Research interest

DNA breaks are highly toxic lesions, and failure to repair them correctly is associated with genomic instability leading to cell death, cancer and developmental defects. Therefore, cells possess robust mechanisms to repair DNA breaks. One such DNA repair mechanism is homologous recombination where the sister chromatid is used as a template for faithful repair. Recombinational repair is initiated by DSB resection to form a long 3´-terminated ssDNA overhang. During the last years we have focused on the bacterial model system of Bacillus subtilis and in particular in the long-range resection reaction catalyzed by the AddAB helicase-nuclease. We now aim to employ all this acquired experience and knowledge to tackle the challenging problem of understanding DNA-end processing for repair by following the real-time processing of DNA by human repair proteins using novel single-molecule approaches.

How chromosomes replicate, segregate and faithfully transmit genetic information remains a big question in contemporary cell biology. In this context, unravelling the mechanisms of DNA cohesion and condensation is a particularly challenging task because these processes are fundamentally mechanical in nature and thus particularly difficult to monitor using conventional biochemistry. Moreover, bulk biochemical analyses of an unsynchronized population of DNA/protein molecules cannot assess intermediate conformational states, cannot provide quantitative information on intermolecular forces and cannot easily discriminate between the many disparate models proposed for chromosomes organisation. A major goal of my group is to understand chromosome organisation in bacteria.

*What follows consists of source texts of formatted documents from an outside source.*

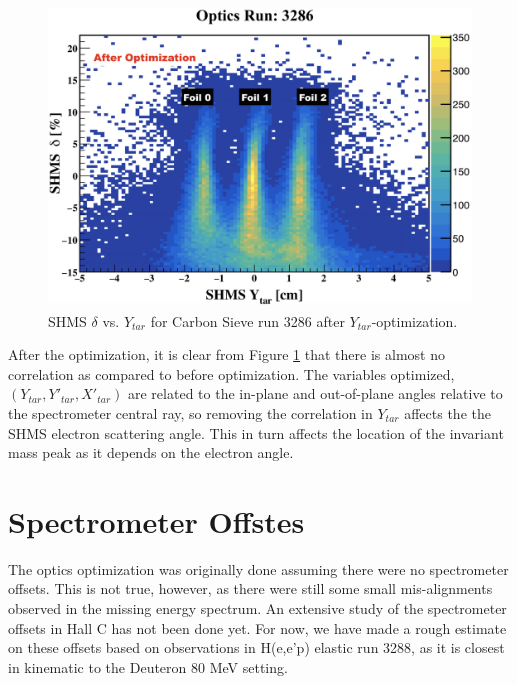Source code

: \documentclass[11pt]{article}
\begin{document}
\begin{figure}[h!]
  \centering
  \includegraphics[scale=0.4]{plots/SHMS_delta_vs_ytar_3286_afterOptim.png}
  \caption{SHMS $\delta$ vs. $Y_{tar}$ for Carbon Sieve run 3286 after $Y_{tar}$-optimization.}
  \label{fig:shmsYtar_afterOptim}
\end{figure}
After the optimization, it is clear from Figure \ref{fig:shmsYtar_afterOptim} that there is almost no
correlation as compared to before optimization. The variables optimized, $(Y_{tar}, Y'_{tar}, X'_{tar})$ are
related to the in-plane and out-of-plane angles relative to the spectrometer central ray, so removing the correlation
in $Y_{tar}$ affects the the SHMS electron scattering angle. This in turn affects the location of the invariant mass peak as it depends
on the electron angle.
\section{Spectrometer Offstes} \label{sec:spec_off_sec}
\noindent The optics optimization was originally done assuming there were no spectrometer offsets. This is not true,
however, as there were still some small mis-alignments observed in the missing energy spectrum. An extensive study
of the spectrometer offsets in Hall C has not been done yet. For now, we have made a rough estimate on these
offsets based on observations in H(e,e'p) elastic run 3288, as it is closest in kinematic to the Deuteron 80 MeV setting.
\end{document}
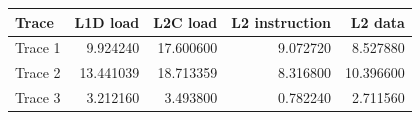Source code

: \begin{tabular}{lrrrr}
\toprule
Trace & L1D load & L2C load & L2 instruction & L2 data \\
\midrule
Trace 1 & 9.924240 & 17.600600 & 9.072720 & 8.527880 \\
Trace 2 & 13.441039 & 18.713359 & 8.316800 & 10.396600 \\
Trace 3 & 3.212160 & 3.493800 & 0.782240 & 2.711560 \\
\bottomrule
\end{tabular}
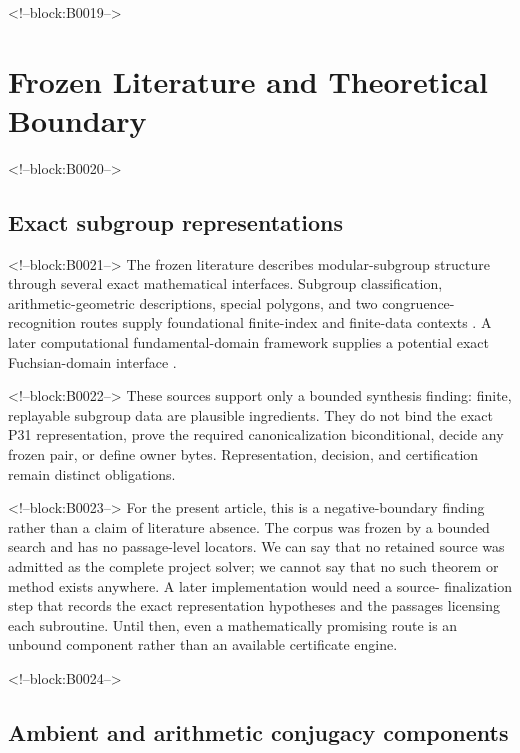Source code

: \documentclass[11pt]{article}
\begin{document}
<!--block:B0019-->
\hypertarget{2-frozen-literature-and-theoretical-boundary}{%
\section{Frozen Literature and Theoretical
Boundary}\label{2-frozen-literature-and-theoretical-boundary}}

<!--block:B0020-->
\hypertarget{21-exact-subgroup-representations}{%
\subsection{Exact subgroup
representations}\label{21-exact-subgroup-representations}}

<!--block:B0021-->
The frozen literature describes modular-subgroup structure through
several exact mathematical interfaces.
Subgroup classification, arithmetic-geometric descriptions, special
polygons, and two congruence-recognition routes supply foundational
finite-index and finite-data contexts
\citep{P31-S01,P31-S02,P31-S03,P31-S04,P31-S05}.
A later computational fundamental-domain framework supplies a potential
exact Fuchsian-domain interface
\citep{P31-S06}.

<!--block:B0022-->
These sources support only a bounded synthesis finding: finite,
replayable subgroup data are plausible ingredients. They do not bind the
exact P31 representation, prove the required canonicalization
biconditional, decide any frozen pair, or define owner bytes.
Representation, decision, and certification remain distinct obligations.

<!--block:B0023-->
For the present article, this is a negative-boundary finding rather than a claim of
literature absence. The corpus was frozen by a bounded search and has no
passage-level locators. We can say that no retained source was admitted
as the complete project solver; we cannot say that no such theorem or
method exists anywhere. A later implementation would need a source-
finalization step that records the exact representation hypotheses and
the passages licensing each subroutine. Until then, even a mathematically
promising route is an unbound component rather than an available
certificate engine.

<!--block:B0024-->
\hypertarget{22-ambient-and-arithmetic-conjugacy-components}{%
\subsection{Ambient and arithmetic conjugacy
components}\label{22-ambient-and-arithmetic-conjugacy-components}}
\end{document}
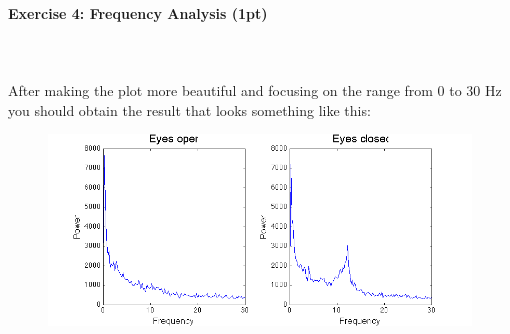 \documentclass[a4paper,11pt]{article}
\newenvironment{exercise}[3]{\paragraph{Exercise #1: #2 (#3pt)}\ \\}{
\medskip}
\begin{document}
\begin{exercise}{4}{Frequency Analysis}{1}
\ \\
After making the plot more beautiful and focusing on the range from 0 to 30 Hz you should obtain the result that looks something like this:
\begin{figure}[H]
   \centering
   \includegraphics[width=1\textwidth]{fouriereyes.png} 
\end{figure}
\end{exercise}
\end{document}
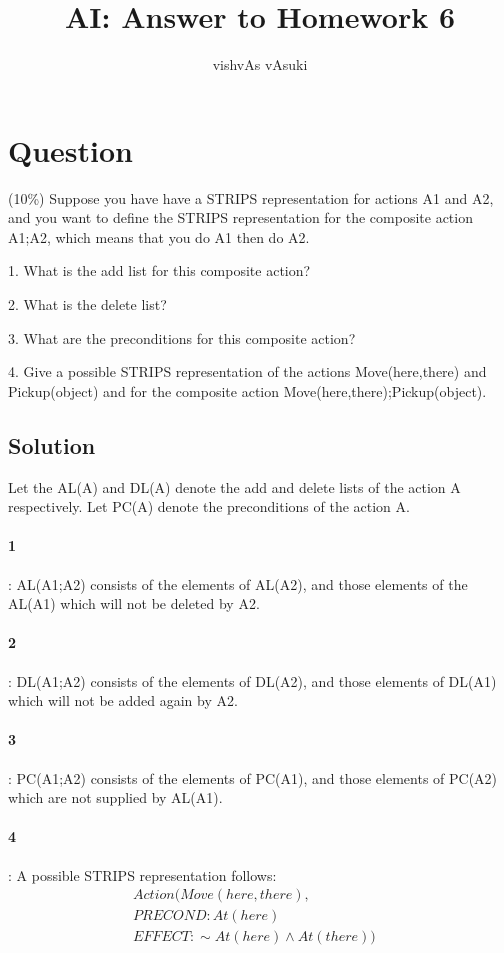 \documentclass[10pt]{article}
\title{AI: Answer to Homework 6}
\author{vishvAs vAsuki}
\begin{document}
\maketitle

\section{Question} 

(10\%) Suppose you have have a STRIPS representation for actions A1 and A2, and you want to define the STRIPS representation for the composite action A1;A2, which means that you do A1 then do A2.

1. What is the add list for this composite action?

2. What is the delete list?

3. What are the preconditions for this composite action?

4. Give a possible STRIPS representation of the actions Move(here,there) and Pickup(object) and for the composite action Move(here,there);Pickup(object).

\subsection{Solution}

Let the AL(A) and DL(A) denote the add and delete lists of the action A respectively. Let PC(A) denote the preconditions of the action A.

\paragraph{1}: AL(A1;A2) consists of the elements of AL(A2), and those elements of the AL(A1) which will not be deleted by A2.

\paragraph{2}: DL(A1;A2) consists of the elements of DL(A2), and those elements of DL(A1) which will not be added again by A2.

\paragraph{3}: PC(A1;A2) consists of the elements of PC(A1), and those elements of PC(A2) which are not supplied by AL(A1).

\paragraph{4}: A possible STRIPS representation follows:
\begin{eqnarray}
Action( Move(here,there), &\\
PRECOND: At(here) &\\
EFFECT: \sim At(here) \wedge At(there) )&\\
\end{eqnarray}
\end{document}
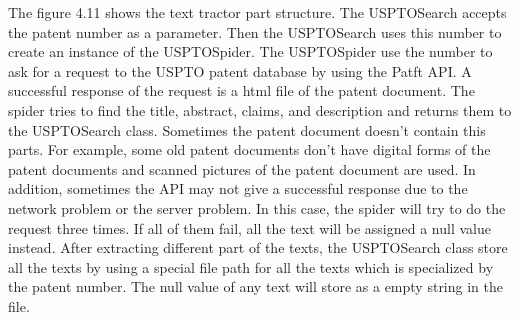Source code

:The figure 4.11 shows the text tractor part structure. The USPTOSearch  accepts the patent number as a parameter. Then the USPTOSearch uses this number to create an instance of the USPTOSpider. The USPTOSpider use the number to ask for a request to the USPTO patent database by using the Patft API. A successful response of the request is a html file of the patent document. The spider tries to find the title, abstract, claims, and description and returns them to the USPTOSearch class. Sometimes the patent document doesn't contain this parts. For example, some old patent documents don't have digital forms of the patent documents and scanned pictures of the patent document are used. In addition, sometimes the API may not give a successful response due to the network problem or the server problem. In this case, the spider will try to do the request three times. If all of them fail, all the text will be assigned a null value instead. After extracting different part of the texts, the USPTOSearch class store all the texts by using a special file path for all the texts which is specialized by the patent number. The null value of any text will store as a empty string in the file. 


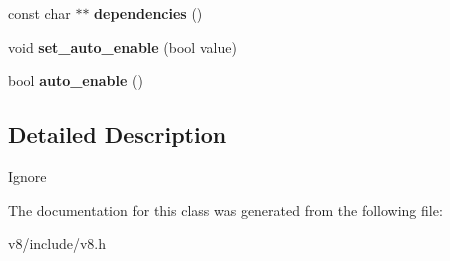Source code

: \begin{DoxyCompactItemize}
\item 
\hypertarget{classv8_1_1Extension_adbec8a811d5a4554678da4a5d55dda6d}{}const char $\ast$$\ast$ {\bfseries dependencies} ()\label{classv8_1_1Extension_adbec8a811d5a4554678da4a5d55dda6d}

\item 
\hypertarget{classv8_1_1Extension_af5b752ba211315b6e9dac5c0e6e638e8}{}void {\bfseries set\+\_\+auto\+\_\+enable} (bool value)\label{classv8_1_1Extension_af5b752ba211315b6e9dac5c0e6e638e8}

\item 
\hypertarget{classv8_1_1Extension_aee87ef4f9c3d7880fc3b28765d28e516}{}bool {\bfseries auto\+\_\+enable} ()\label{classv8_1_1Extension_aee87ef4f9c3d7880fc3b28765d28e516}

\end{DoxyCompactItemize}


\subsection{Detailed Description}
Ignore 

The documentation for this class was generated from the following file\+:\begin{DoxyCompactItemize}
\item 
v8/include/v8.\+h\end{DoxyCompactItemize}
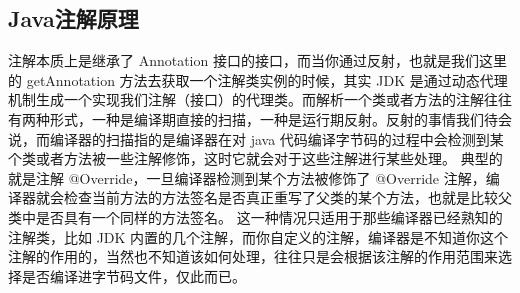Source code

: \documentclass[../../../interview-questions.tex]{subfiles}
\begin{document}
\subsection{Java注解原理}

注解本质上是继承了 Annotation 接口的接口，而当你通过反射，也就是我们这里的 getAnnotation 方法去获取一个注解类实例的时候，其实 JDK 是通过动态代理机制生成一个实现我们注解（接口）的代理类。而解析一个类或者方法的注解往往有两种形式，一种是编译期直接的扫描，一种是运行期反射。反射的事情我们待会说，而编译器的扫描指的是编译器在对 java 代码编译字节码的过程中会检测到某个类或者方法被一些注解修饰，这时它就会对于这些注解进行某些处理。
典型的就是注解 @Override，一旦编译器检测到某个方法被修饰了 @Override 注解，编译器就会检查当前方法的方法签名是否真正重写了父类的某个方法，也就是比较父类中是否具有一个同样的方法签名。
这一种情况只适用于那些编译器已经熟知的注解类，比如 JDK 内置的几个注解，而你自定义的注解，编译器是不知道你这个注解的作用的，当然也不知道该如何处理，往往只是会根据该注解的作用范围来选择是否编译进字节码文件，仅此而已。
\end{document}
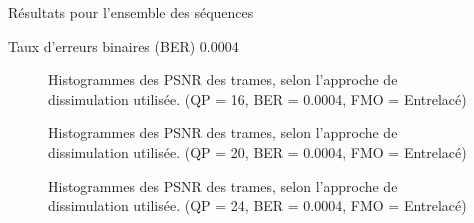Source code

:\begin{section}{Résultats pour l'ensemble des séquences}
\begin{subsection}{Taux d'erreurs binaires (BER) 0.0004}
\begin{figure} 
\caption[]{Histogrammes des PSNR des trames, selon l'approche de dissimulation
utilisée. (QP = 16, BER = 0.0004, FMO = Entrelacé)}
\label{fig-HistAllDInterlaced16x4}
\end{figure}

\begin{figure} 
\caption[]{Histogrammes des PSNR des trames, selon l'approche de dissimulation
utilisée. (QP = 20, BER = 0.0004, FMO = Entrelacé)}
\label{fig-HistAllDInterlaced20x4}
\end{figure}

\begin{figure} 
\caption[]{Histogrammes des PSNR des trames, selon l'approche de dissimulation
utilisée. (QP = 24, BER = 0.0004, FMO = Entrelacé)}
\label{fig-HistAllDInterlaced24x4}
\end{figure}


\end{subsection}
\end{section}
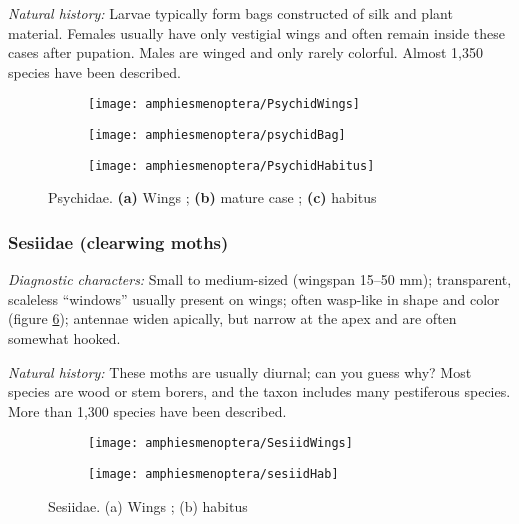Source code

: \noindent{}\textit{Natural history:} Larvae typically form bags constructed of silk and plant material. Females usually have only vestigial wings and often remain inside these cases after pupation. Males are winged and only rarely colorful. Almost 1,350 species have been described.

\begin{figure}[ht!]
    \centering
    \begin{subfigure}[ht!]{0.35\textwidth}
        \texttt{[image: amphiesmenoptera/PsychidWings]}
        \caption{}
        \label{fig:psychid1}
    \end{subfigure}
    \hfill 
    \begin{subfigure}[ht!]{0.13\textwidth}
        \texttt{[image: amphiesmenoptera/psychidBag]}
        \caption{}
        \label{fig:psychid2}
    \end{subfigure}
    \hfill 
    \begin{subfigure}[ht!]{0.42\textwidth}
        \texttt{[image: amphiesmenoptera/PsychidHabitus]}
        \caption{}
        \label{fig:psychid3}
    \end{subfigure}
    \caption{Psychidae. \textbf{(a)} Wings \citep[Fig. 46]{comstock1918wings}; \textbf{(b)} mature case \citep[][plate XXV, Fig. 4]{bhlitem82061AustrInsect}; \textbf{(c)} habitus \citep[][Fig. 374A]{escherich1914forstinsekten}}\label{fig:psychids}
\end{figure}

\subsubsection{Sesiidae (clearwing moths)}
\noindent{}\textit{Diagnostic characters:} Small to medium-sized (wingspan 15--50 mm); transparent, scaleless ``windows'' usually present on wings; often wasp-like in shape and color (figure \ref{fig:sesiid2}); antennae widen apically, but narrow at the apex and are often somewhat hooked.\vspace{3mm}

\noindent{}\textit{Natural history:} These moths are usually diurnal; can you guess why? Most species are wood or stem borers, and the taxon includes many pestiferous species. More than 1,300 species have been described.

\begin{figure}[ht!]
    \centering
    \begin{subfigure}[ht!]{0.4\textwidth}
        \texttt{[image: amphiesmenoptera/SesiidWings]}
        \caption{}
        \label{fig:sesiid1}
    \end{subfigure}
    \hfill 
    \begin{subfigure}[ht!]{0.52\textwidth}
        \texttt{[image: amphiesmenoptera/sesiidHab]}
        \caption{}
        \label{fig:sesiid2}
    \end{subfigure}
    \caption{Sesiidae. (a) Wings \citep[][Fig. 8]{bhl118765}; (b) habitus \citep[][Fig. 351A]{escherich1914forstinsekten}}\label{fig:sesiids}
\end{figure}

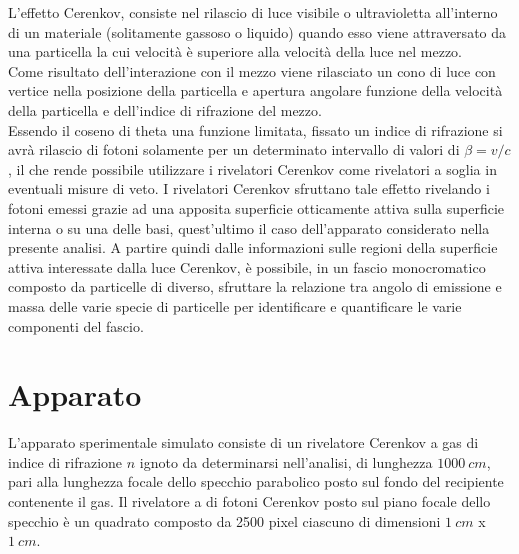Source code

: \documentclass[8pt]{extarticle}
\begin{document}
L'effetto Cerenkov, consiste nel rilascio di luce visibile o ultravioletta all'interno di un materiale (solitamente gassoso o liquido) quando esso viene attraversato da una
particella la cui velocità è superiore alla velocità della luce nel mezzo.\\
Come risultato dell'interazione con il mezzo viene rilasciato un cono di luce con vertice nella posizione della particella e apertura angolare funzione della velocità della particella e dell'indice di rifrazione del mezzo.\\
Essendo il coseno di theta una funzione limitata, fissato un indice di rifrazione si avrà rilascio di fotoni solamente per un determinato intervallo di valori di $\beta=v/c$, il che rende possibile utilizzare i rivelatori Cerenkov come rivelatori a soglia in eventuali misure di veto.
I rivelatori Cerenkov sfruttano tale effetto rivelando i fotoni emessi grazie ad una apposita superficie otticamente attiva sulla superficie interna o su una delle basi, quest'ultimo il caso dell'apparato considerato nella presente analisi.
A partire quindi dalle informazioni sulle regioni della superficie attiva interessate dalla luce Cerenkov, è possibile, in un fascio monocromatico composto da particelle di diverso, sfruttare la relazione tra angolo di emissione e massa delle varie specie di particelle per identificare e quantificare le varie componenti del fascio.

\section{Apparato}
L'apparato sperimentale simulato consiste di un rivelatore Cerenkov a gas di indice di rifrazione $n$ ignoto da determinarsi nell'analisi, di lunghezza $1000 \ cm$, pari alla lunghezza focale dello specchio parabolico posto sul fondo del recipiente contenente il gas. Il rivelatore a di fotoni Cerenkov posto sul piano focale dello specchio è un quadrato composto da 2500 pixel ciascuno di dimensioni $1 \ cm$ x $1 \ cm$. \\
\end{document}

During the last years, we have built a series of single molecule setups that have provided us with the tools to investigate multiple DNA-protein interactions and mechanics of nucleic acids. Single-molecule strategies that combine high-throughput Magnetic Tweezers with fluorescence are perfectly tailored to study DNA-end processing and DNA condensation and cohesion in contrast with conventional biochemistry. Moreover, fast AFM technologies may complement the MT data with very useful structural information. Single-molecule manipulation and imaging techniques allow direct observation of protein:DNA intermediates, potentially in real time, and the study of individual enzymatic cycles in an unsynchronized population. A major goal of my group is to push to the state-of-the-art our single molecule techniques based on Magnetic Tweezers by incorporating multichannel flow platforms, epifluorescence and TIRF microscopy, and to advance our AFM setups by incorporating new technologies for fast imaging and acquisition.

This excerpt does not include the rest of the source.